A mi se me importa un pito qué creáis los filósofos que la filosofía es. Si no sirve para descubrir a Dios o para subsanar su ausencia, es (como usted bien lo dice) un mero puñeterismo intelectual, un adorno que le irá bien a los tíos feos que fuman en pipa, como a los rubios les irá bien el negro y el peinado a la cachetada. Si Dios ha muerto, no os queda más que determinar los cielos posibles, optar por uno, e ir a por él. ¡Coño!

Carolina dijo...

Waldorf: a su imagen le faltan los rulos!

fede dijo...

No Carolina, usted se equivoca al pensar que la anterior imagen era de Walter. ¿No se dio cuenta de que era un retrato al oleo de Voltaire?

Luc dijo...

No entiendo como en el post "Papanatas" de Fede (que no es lo mismo que "el post del papanatas de Fede") critican al amante del conocimiento in extremis y aquí abogan por una suerte de conocimiento absoluto.

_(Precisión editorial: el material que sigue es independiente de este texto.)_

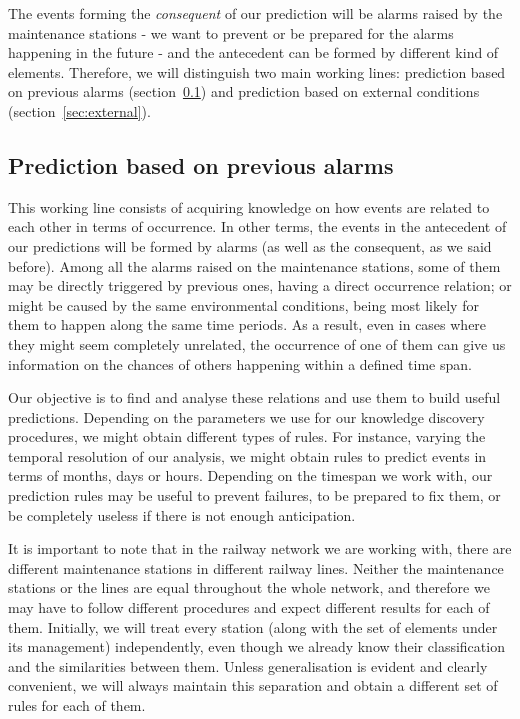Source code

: \documentclass[a4paper,12pt]{article}
\begin{document}
The events forming the \emph{consequent} of our prediction will be alarms raised by the maintenance stations - we want to prevent or be prepared for the alarms happening in the future - and the antecedent can be formed by different kind of elements. Therefore, we will distinguish two main working lines: prediction based on previous alarms (section~\ref{sec:alarm-based-prediction}) and prediction based on external conditions (section~\ref{sec:external}).


\subsection{Prediction based on previous alarms}\label{sec:alarm-based-prediction}
This working line consists of acquiring knowledge on how events are related to each other in terms of occurrence. In other terms, the events in the antecedent of our predictions will be formed by alarms (as well as the consequent, as we said before). Among all the alarms raised on the maintenance stations, some of them may be directly triggered by previous ones, having a direct occurrence relation; or might be caused by the same environmental conditions, being most likely for them to happen along the same time periods. As a result, even in cases where they might seem completely unrelated, the occurrence of one of them can give us information on the chances of others happening within a defined time span.

Our objective is to find and analyse these relations and use them to build useful predictions. Depending on the parameters we use for our knowledge discovery procedures, we might obtain different types of rules. For instance, varying the temporal resolution of our analysis, we might obtain rules to predict events in terms of months, days or hours. Depending on the timespan we work with, our prediction rules may be useful to prevent failures, to be prepared to fix them, or be completely useless if there is not enough anticipation.

It is important to note that in the railway network we are working with, there are different maintenance stations in different railway lines. Neither the maintenance stations or the lines are equal throughout the whole network, and therefore we may have to follow different procedures and expect different results for each of them. Initially, we will treat every station (along with the set of elements under its management) independently, even though we already know their classification and the similarities between them. Unless generalisation is evident and clearly convenient, we will always maintain this separation and obtain a different set of rules for each of them.
\end{document}
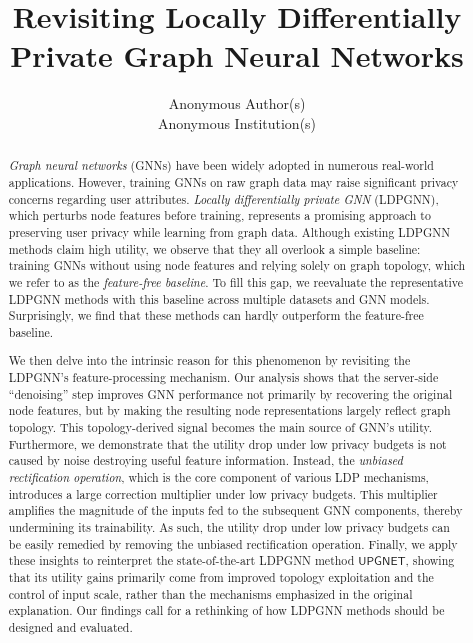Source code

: \documentclass[conference,compsoc]{IEEEtran}
\theoremstyle{boldplain}
\theoremstyle{bolddefinition}
\theoremstyle{remark}
\newcommand{\ldpgnn}{LDPGNN\xspace}
\newcommand{\upgnet}{\ensuremath{\mathsf{UPGNET}}\xspace}
\begin{document}
\title{Revisiting Locally Differentially Private Graph Neural Networks}


\author{
{
\rm Anonymous Author(s)} \\
Anonymous Institution(s)
}

\maketitle
\begin{abstract}













\textit{Graph neural networks} (GNNs) have been widely adopted in numerous real-world applications. 
However, training GNNs on raw graph data may raise significant privacy concerns regarding user attributes. 
\textit{Locally differentially private GNN} (\ldpgnn), which perturbs node features before training, represents a promising approach to preserving user privacy while learning from graph data. 
Although existing \ldpgnn methods claim high utility, we observe that they all overlook a simple baseline: training GNNs without using node features and relying solely on graph topology, which we refer to as the \textit{feature-free baseline}. 
To fill this gap, we reevaluate the representative \ldpgnn methods with this baseline across multiple datasets and GNN models.
Surprisingly, we find that these methods can hardly outperform the feature-free baseline.

We then delve into the intrinsic reason for this phenomenon by revisiting the \ldpgnn's feature-processing mechanism.
Our analysis shows that the server-side ``denoising'' step improves GNN performance not primarily by recovering the original node features, but by making the resulting node representations largely reflect graph topology.  
This topology-derived signal becomes the main source of GNN's utility.
Furthermore, we demonstrate that the utility drop under low privacy budgets is not caused by noise destroying useful feature information.
Instead, the \textit{unbiased rectification operation}, which is the core component of various LDP mechanisms, introduces a large correction multiplier under low privacy budgets.
This multiplier amplifies the magnitude of the inputs fed to the subsequent GNN components, thereby undermining its trainability.
As such, the utility drop under low privacy budgets can be easily remedied by removing the unbiased rectification operation.
Finally, we apply these insights to reinterpret the state-of-the-art \ldpgnn method \upgnet, showing that its utility gains primarily come from improved topology exploitation and the control of input scale, rather than the mechanisms emphasized in the original explanation.
Our findings call for a rethinking of how \ldpgnn methods should be designed and evaluated.

\end{abstract}
\end{document}
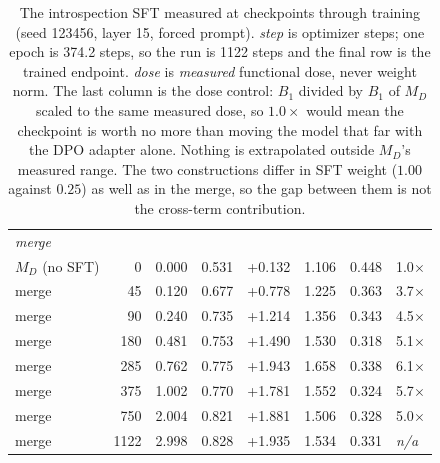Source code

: \begin{table}[!ht]
\begin{tabular}{lrrrrrrl}
\midrule
\multicolumn{8}{l}{\emph{merge}} \\
$M_D$ (no SFT) & 0 & 0.000 & 0.531 & +0.132 & 1.106 & 0.448 & 1.0$\times$ \\
merge & 45 & 0.120 & 0.677 & +0.778 & 1.225 & 0.363 & 3.7$\times$ \\
merge & 90 & 0.240 & 0.735 & +1.214 & 1.356 & 0.343 & 4.5$\times$ \\
merge & 180 & 0.481 & 0.753 & +1.490 & 1.530 & 0.318 & 5.1$\times$ \\
merge & 285 & 0.762 & 0.775 & +1.943 & 1.658 & 0.338 & 6.1$\times$ \\
merge & 375 & 1.002 & 0.770 & +1.781 & 1.552 & 0.324 & 5.7$\times$ \\
merge & 750 & 2.004 & 0.821 & +1.881 & 1.506 & 0.328 & 5.0$\times$ \\
merge & 1122 & 2.998 & 0.828 & +1.935 & 1.534 & 0.331 & \textit{n/a} \\
\bottomrule
\end{tabular}
\caption{The introspection SFT measured at checkpoints through training (seed 123456, layer 15, forced prompt). \emph{step} is optimizer steps; one epoch is 374.2 steps, so the run is 1122 steps and the final row is the trained endpoint. \emph{dose} is \emph{measured} functional dose, never weight norm. The last column is the dose control: $B_1$ divided by $B_1$ of $M_D$ scaled to the same measured dose, so $1.0\times$ would mean the checkpoint is worth no more than moving the model that far with the DPO adapter alone. Nothing is extrapolated outside $M_D$'s measured range. The two constructions differ in SFT weight ($1.00$ against $0.25$) as well as in the merge, so the gap between them is not the cross-term contribution.}
\label{tab:oct-sft-curve}
\end{table}
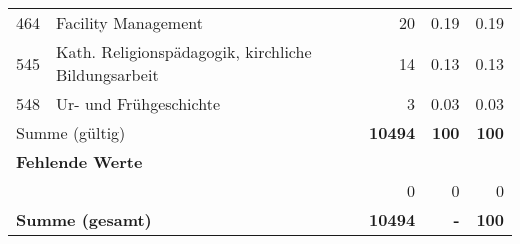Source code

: \begin{longtable}{lXrrr}
        464 & \multicolumn{1}{X}{Facility Management} & %
          \num{20} &
          \num[round-mode=places,round-precision=2]{0.19} &
          \num[round-mode=places,round-precision=2]{0.19} \\

        545 & \multicolumn{1}{X}{Kath. Religionspädagogik, kirchliche Bildungsarbeit} & %
          \num{14} &
          \num[round-mode=places,round-precision=2]{0.13} &
          \num[round-mode=places,round-precision=2]{0.13} \\

        548 & \multicolumn{1}{X}{Ur- und Frühgeschichte} & %
          \num{3} &
          \num[round-mode=places,round-precision=2]{0.03} &
          \num[round-mode=places,round-precision=2]{0.03} \\

     \midrule
     \multicolumn{2}{l}{Summe (gültig)} &
       \textbf{\num{10494}} &
     \textbf{\num{100}} &
       \textbf{\num[round-mode=places,round-precision=2]{100}} \\
     \multicolumn{5}{l}{\textbf{Fehlende Werte}}\\
      & & 0 & 0 & 0 \\
     \midrule
     \multicolumn{2}{l}{\textbf{Summe (gesamt)}} &
          \textbf{\num{10494}} &
        \textbf{-} &
        \textbf{\num{100}} \\
     \bottomrule
     \end{longtable}
     
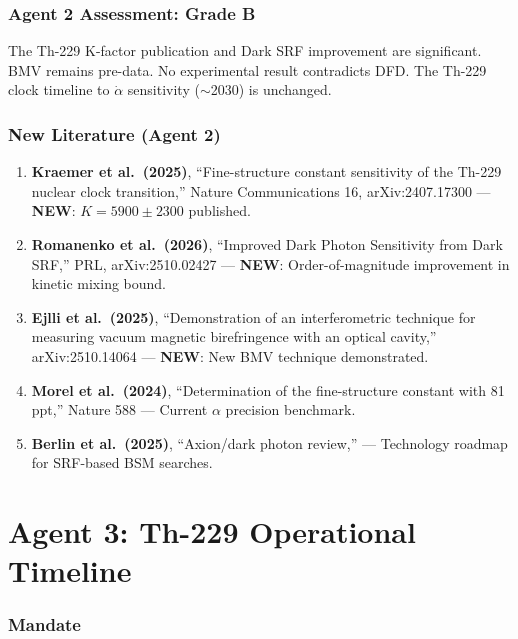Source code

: \documentclass[11pt,a4paper]{article}
\newcommand{\NEW}{\textcolor{dfdblue}{\textbf{NEW}}}
\begin{document}
\section{Agent 2 Assessment: Grade B}

The Th-229 K-factor publication and Dark SRF improvement are significant. BMV remains pre-data. No experimental result contradicts DFD. The Th-229 clock timeline to $\dot{\alpha}$ sensitivity ($\sim$2030) is unchanged.

\section{New Literature (Agent 2)}

\begin{enumerate}
\item \textbf{Kraemer et al.\ (2025)}, ``Fine-structure constant sensitivity of the Th-229 nuclear clock transition,'' Nature Communications 16, arXiv:2407.17300 --- \NEW: $K = 5900 \pm 2300$ published.

\item \textbf{Romanenko et al.\ (2026)}, ``Improved Dark Photon Sensitivity from Dark SRF,'' PRL, arXiv:2510.02427 --- \NEW: Order-of-magnitude improvement in kinetic mixing bound.

\item \textbf{Ejlli et al.\ (2025)}, ``Demonstration of an interferometric technique for measuring vacuum magnetic birefringence with an optical cavity,'' arXiv:2510.14064 --- \NEW: New BMV technique demonstrated.

\item \textbf{Morel et al.\ (2024)}, ``Determination of the fine-structure constant with 81 ppt,'' Nature 588 --- Current $\alpha$ precision benchmark.

\item \textbf{Berlin et al.\ (2025)}, ``Axion/dark photon review,'' --- Technology roadmap for SRF-based BSM searches.
\end{enumerate}


\part{Agent 3: Th-229 Operational Timeline}
\label{part:agent3}

\section{Mandate}
\end{document}
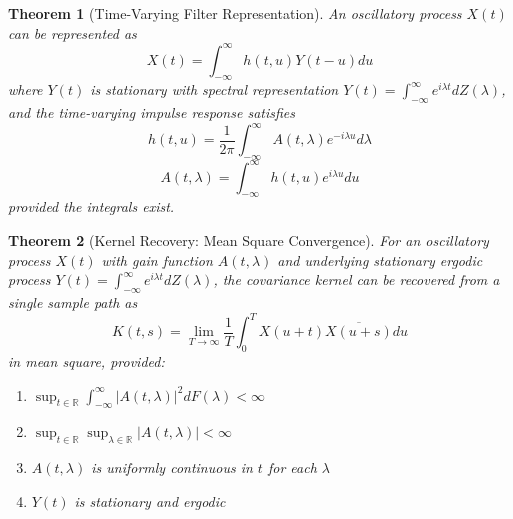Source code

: \documentclass{article}
\newtheorem{theorem}{Theorem}
\begin{document}
\begin{theorem}[Time-Varying Filter Representation]\label{thm:filter}
An oscillatory process $X(t)$ can be represented as
\[
X(t) = \int_{-\infty}^{\infty} h(t,u) Y(t-u) du
\]
where $Y(t)$ is stationary with spectral representation $Y(t) = \int_{-\infty}^{\infty} e^{i\lambda t} dZ(\lambda)$, and the time-varying impulse response satisfies
\[
h(t,u) = \frac{1}{2\pi} \int_{-\infty}^{\infty} A(t,\lambda) e^{-i\lambda u} d\lambda
\]
\[
A(t,\lambda) = \int_{-\infty}^{\infty} h(t,u) e^{i\lambda u} du
\]
provided the integrals exist.
\end{theorem}

\begin{theorem}[Kernel Recovery: Mean Square Convergence]\label{thm:kernel}
For an oscillatory process $X(t)$ with gain function $A(t,\lambda)$ and underlying stationary ergodic process $Y(t) = \int_{-\infty}^{\infty} e^{i\lambda t} dZ(\lambda)$, the covariance kernel can be recovered from a single sample path as
\[
K(t,s) = \lim_{T \to \infty} \frac{1}{T} \int_0^T X(u+t) \overline{X(u+s)} du
\]
in mean square, provided:
\begin{enumerate}
\item \label{cond:uniformL2} $\sup_{t \in \mathbb{R}} \int_{-\infty}^{\infty} |A(t,\lambda)|^2 dF(\lambda) < \infty$
\item \label{cond:uniformBound} $\sup_{t \in \mathbb{R}} \sup_{\lambda \in \mathbb{R}} |A(t,\lambda)| < \infty$
\item \label{cond:unifCont} $A(t,\lambda)$ is uniformly continuous in $t$ for each $\lambda$
\item \label{cond:ergodic} $Y(t)$ is stationary and ergodic
\end{enumerate}
\end{theorem}
\end{document}
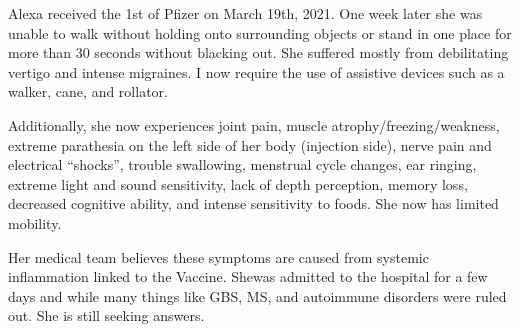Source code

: Alexa received the 1st of Pfizer on March 19th, 2021. One week later she was
unable to walk without holding onto surrounding objects or stand in one place
for more than 30 seconds without blacking out. She suffered mostly from
debilitating vertigo and intense migraines. I now require the use of assistive
devices such as a walker, cane, and rollator.

Additionally, she now experiences joint pain, muscle atrophy/freezing/weakness,
extreme parathesia on the left side of her body (injection side), nerve pain and
electrical “shocks”, trouble swallowing, menstrual cycle changes, ear ringing,
extreme light and sound sensitivity, lack of depth perception, memory loss,
decreased cognitive ability, and intense sensitivity to foods. She now has
limited mobility.

Her medical team believes these symptoms are caused from systemic inflammation
linked to the Vaccine. Shewas admitted to the hospital for a few days and while
many things like GBS, MS, and autoimmune disorders were ruled out. She is still
seeking answers.


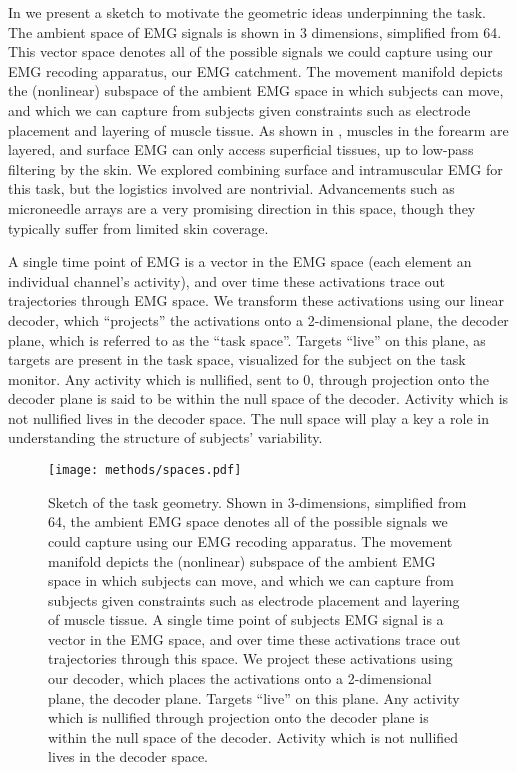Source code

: \documentclass[../main.tex]{subfiles}
\begin{document}
In  we present a sketch to motivate the geometric ideas underpinning the task. The ambient space of EMG signals is shown in 3 dimensions, simplified from 64. This vector space denotes all of the possible signals we could capture using our EMG recoding apparatus, our EMG catchment. The movement manifold depicts the (nonlinear) subspace of the ambient EMG space in which subjects can move, and which we can capture from subjects given constraints such as electrode placement and layering of muscle tissue. As shown in , muscles in the forearm are layered, and surface EMG can only access superficial tissues, up to low-pass filtering by the skin. We explored combining surface and intramuscular EMG for this task, but the logistics involved are nontrivial. Advancements such as microneedle arrays are a very promising direction in this space, though they typically suffer from limited skin coverage\cite{jiSkinintegratedBiocompatibleStretchable2023,sattiMicroneedleArrayElectrodeBased2021,chungMyomatrixArraysHighdefinition}. 

A single time point of EMG is a vector in the EMG space (each element an individual channel's activity), and over time these activations trace out trajectories through EMG space. We transform these activations using our linear decoder, which ``projects'' the activations onto a 2-dimensional plane, the decoder plane, which is referred to as the ``task space''. Targets ``live'' on this plane, as targets are present in the task space, visualized for the subject on the task monitor. Any activity which is nullified, sent to 0, through projection onto the decoder plane is said to be within the null space of the decoder. Activity which is not nullified lives in the decoder space. The null space will play a key a role in understanding the structure of subjects' variability.

\begin{figure}[!htb]
  \centering
  \texttt{[image: methods/spaces.pdf]}
  \caption[Sketch of the task geometry]{Sketch of the task geometry. Shown in 3-dimensions, simplified from 64, the ambient EMG space denotes all of the possible signals we could capture using our EMG recoding apparatus. The movement manifold depicts the (nonlinear) subspace of the ambient EMG space in which subjects can move, and which we can capture from subjects given constraints such as electrode placement and layering of muscle tissue. A single time point of subjects EMG signal is a vector in the EMG space, and over time these activations trace out trajectories through this space. We project these activations using our decoder, which places the activations onto a 2-dimensional plane, the decoder plane. Targets ``live'' on this plane. Any activity which is nullified through projection onto the decoder plane is within the null space of the decoder. Activity which is not nullified lives in the decoder space.}\label{fig:spaces}
\end{figure}
\end{document}
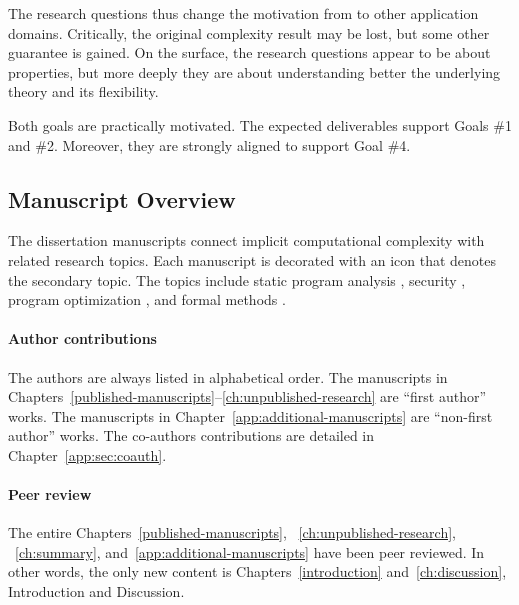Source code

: The research questions thus change the motivation from 
to other application domains. Critically, the original complexity result may be
lost, but some other guarantee is gained. On the surface, the research questions
appear to be about properties, but more deeply they are about understanding
better the underlying theory and its flexibility.

Both goals are practically motivated. The expected deliverables support Goals
\#1 and \#2. Moreover, they are strongly aligned to support Goal \#4.

\subsection{Manuscript Overview}
\label{ssec:manuscripts}

The dissertation manuscripts connect implicit computational complexity with
related research topics. Each manuscript is decorated with an icon that denotes
the secondary topic. The topics include static program analysis \iconSPA,
security \iconSEC, program optimization \iconOPT, and formal methods \iconFM.


\paragraph*{Author contributions}
The authors are always listed in alphabetical order. The manuscripts in
Chapters~\autoref{published-manuscripts}--\autoref{ch:unpublished-research} are
\enquote{first author} works. The manuscripts in
Chapter~\autoref{app:additional-manuscripts} are \enquote{non-first author}
works. The co-authors contributions are detailed in
Chapter~\autoref{app:sec:coauth}.

\paragraph*{Peer review}
The entire Chapters~\autoref{published-manuscripts},
~\autoref{ch:unpublished-research}, ~\autoref{ch:summary},
and~\autoref{app:additional-manuscripts} have been peer reviewed. In other
words, the only new content is Chapters~\autoref{introduction}
and~\autoref{ch:discussion}, \ie Introduction and Discussion.

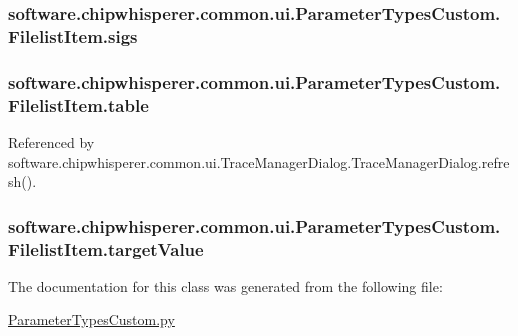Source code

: \subsubsection[{sigs}]{\setlength{\rightskip}{0pt plus 5cm}software.\+chipwhisperer.\+common.\+ui.\+Parameter\+Types\+Custom.\+Filelist\+Item.\+sigs}\label{classsoftware_1_1chipwhisperer_1_1common_1_1ui_1_1ParameterTypesCustom_1_1FilelistItem_ab079e63094f9ed2051d1b92145c11827}
\hypertarget{classsoftware_1_1chipwhisperer_1_1common_1_1ui_1_1ParameterTypesCustom_1_1FilelistItem_ab7a5ad52b06b011e6439238300ef1742}{}
\subsubsection[{table}]{\setlength{\rightskip}{0pt plus 5cm}software.\+chipwhisperer.\+common.\+ui.\+Parameter\+Types\+Custom.\+Filelist\+Item.\+table}\label{classsoftware_1_1chipwhisperer_1_1common_1_1ui_1_1ParameterTypesCustom_1_1FilelistItem_ab7a5ad52b06b011e6439238300ef1742}


Referenced by software.\+chipwhisperer.\+common.\+ui.\+Trace\+Manager\+Dialog.\+Trace\+Manager\+Dialog.\+refresh().

\hypertarget{classsoftware_1_1chipwhisperer_1_1common_1_1ui_1_1ParameterTypesCustom_1_1FilelistItem_aec76d239796dacf3642c3377caafa6f1}{}
\subsubsection[{target\+Value}]{\setlength{\rightskip}{0pt plus 5cm}software.\+chipwhisperer.\+common.\+ui.\+Parameter\+Types\+Custom.\+Filelist\+Item.\+target\+Value}\label{classsoftware_1_1chipwhisperer_1_1common_1_1ui_1_1ParameterTypesCustom_1_1FilelistItem_aec76d239796dacf3642c3377caafa6f1}


The documentation for this class was generated from the following file\+:\begin{DoxyCompactItemize}
\item 
\hyperlink{ParameterTypesCustom_8py}{Parameter\+Types\+Custom.\+py}\end{DoxyCompactItemize}
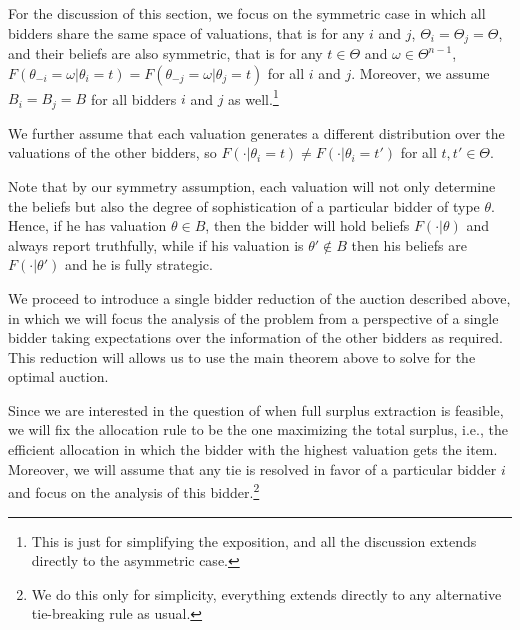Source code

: \documentclass[12pt]{article}
\begin{document}
For the discussion of this section, we focus on the symmetric case in which all bidders share the same space of valuations, that is for any $i$ and $j$, $\Theta_i=\Theta_j=\Theta$, and their beliefs are also symmetric, that is for any $t\in \Theta$ and $\omega\in \Theta^{n-1}$, $F(\theta_{-i}=\omega|\theta_i=t)=F(\theta_{-j}=\omega|\theta_j=t)$ for all $i$ and $j$. Moreover, we assume $B_i=B_j=B$ for all bidders $i$ and $j$ as well.\footnote{This is just for simplifying the exposition, and all the discussion extends directly to the asymmetric case.}

We further assume that each valuation generates a different distribution over the valuations of the other bidders, so $F(\cdot|\theta_i=t)\neq F(\cdot|\theta_i=t')$ for all $t,t'\in\Theta$.%

Note that by our symmetry assumption, each valuation will not only determine the beliefs but also the degree of sophistication of a particular bidder of type $\theta$. Hence, if he has valuation $\theta\in B$, then the bidder will hold beliefs $F(\cdot|\theta)$ and always report truthfully, while if his valuation is $\theta'\not\in B$ then his beliefs are $F(\cdot|\theta')$ and he is fully strategic.


We proceed to introduce a single bidder reduction of the auction described above, in which we will focus the analysis of the problem from a perspective of a single bidder taking expectations over the information of the other bidders as required. This reduction will allows us to use the main theorem above to solve for the optimal auction. %

Since we are interested in the question of when full surplus extraction is feasible, we will fix the allocation rule to be the one maximizing the total surplus, i.e., the efficient allocation in which the bidder with the highest valuation gets the item. Moreover, we will assume that any tie is resolved in favor of a particular bidder $i$ and focus on the analysis of this bidder.\footnote{We do this only for simplicity, everything extends directly to any alternative tie-breaking rule as usual.}
\end{document}

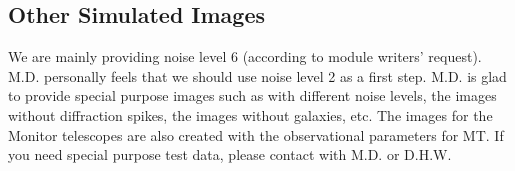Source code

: \begin{center}
\bigskip
\section{ Other  Simulated Images}
\smallskip
\end{center}

We are mainly providing noise level 6 (according to module writers'
request). M.D. personally feels that we should use noise level 2 
as a first step. M.D. is glad to provide special purpose images such as 
with different noise levels, the images without diffraction spikes, the 
images without galaxies, etc. The images for the Monitor telescopes are 
also created with the observational parameters for MT.
If you need special purpose test data, please contact with M.D. or D.H.W.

Parte esencial del ser humano parece la contradicción.

fede dijo...

Yo sí abogo por un conocimiento absoluto, lo que reprocho es su falta de para qué. El conocimiento per se puede producir placer, pero es un placer estéril, un "onanismo intelectual".
Además, desprecio el gesto de elitismo de los pretendidos poseedores de ese conocimiento absoluto y su insufrible palabrerío. Virilio y hasta el idolatrado Hegel ¿no se parecen un poco al Sr. Papanatas al que hace referencia el video de mi post "Carpe Diem para papanatas"? ¿No parece que se pusieran en difíciles para que nadie se de cuenta de que no están hablando de nada? Schopenhauer decía que un filósofo debería ser como los lagos de Suiza: entre más profundos, más claros. Su libro, "El mundo como voluntad y representación", es el único libro de filosofía que entendí y yo no supe nada (ni siquiera lo poco que sé hoy) acerca de Kant hasta que no leí su "Cuádruple raíz del principio de razón suficiente"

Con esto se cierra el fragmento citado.